* Task item:
Work out how many lines of the listing below mention the word "have", and give only that figure.

* Working data:

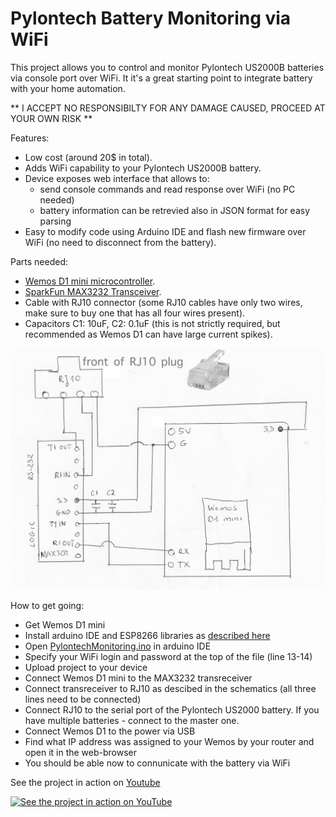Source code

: # Pylontech Battery Monitoring via WiFi

This project allows you to control and monitor Pylontech US2000B batteries via console port over WiFi.
It it's a great starting point to integrate battery with your home automation.

** I ACCEPT NO RESPONSIBILTY FOR ANY DAMAGE CAUSED, PROCEED AT YOUR OWN RISK **

Features:
- Low cost (around 20$ in total).
- Adds WiFi capability to your Pylontech US2000B battery.
- Device exposes web interface that allows to:
    * send console commands and read response over WiFi (no PC needed)
    * battery information can be retrevied also in JSON format for easy parsing
- Easy to modify code using Arduino IDE and flash new firmware over WiFi (no need to disconnect from the battery).

Parts needed:
- [Wemos D1 mini microcontroller](https://www.amazon.co.uk/Makerfire-NodeMcu-Development-ESP8266-Compatible/dp/B071S8MWTY/).
- [SparkFun MAX3232 Transceiver](https://www.sparkfun.com/products/11189).
- Cable with RJ10 connector (some RJ10 cables have only two wires, make sure to buy one that has all four wires present).
- Capacitors C1: 10uF, C2: 0.1uF (this is not strictly required, but recommended as Wemos D1 can have large current spikes).

![Schematics](Schemetics.png)

How to get going:
- Get Wemos D1 mini
- Install arduino IDE and ESP8266 libraries as [described here](https://averagemaker.com/2018/03/wemos-d1-mini-setup.html)
- Open [PylontechMonitoring.ino](PylontechMonitoring.ino) in arduino IDE
- Specify your WiFi login and password at the top of the file (line 13-14)
- Upload project to your device
- Connect Wemos D1 mini to the MAX3232 transreceiver
- Connect transreceiver to RJ10 as descibed in the schematics (all three lines need to be connected)
- Connect RJ10 to the serial port of the Pylontech US2000 battery. If you have multiple batteries - connect to the master one.
- Connect Wemos D1 to the power via USB
- Find what IP address was assigned to your Wemos by your router and open it in the web-browser
- You should be able now to connunicate with the battery via WiFi

See the project in action on [Youtube](https://youtu.be/7VyQjKU3MsU)

[![See the project in action on YouTube](https://img.youtube.com/vi/7VyQjKU3MsU/0.jpg)](https://www.youtube.com/watch?v=7VyQjKU3MsU)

* Response to this task:
3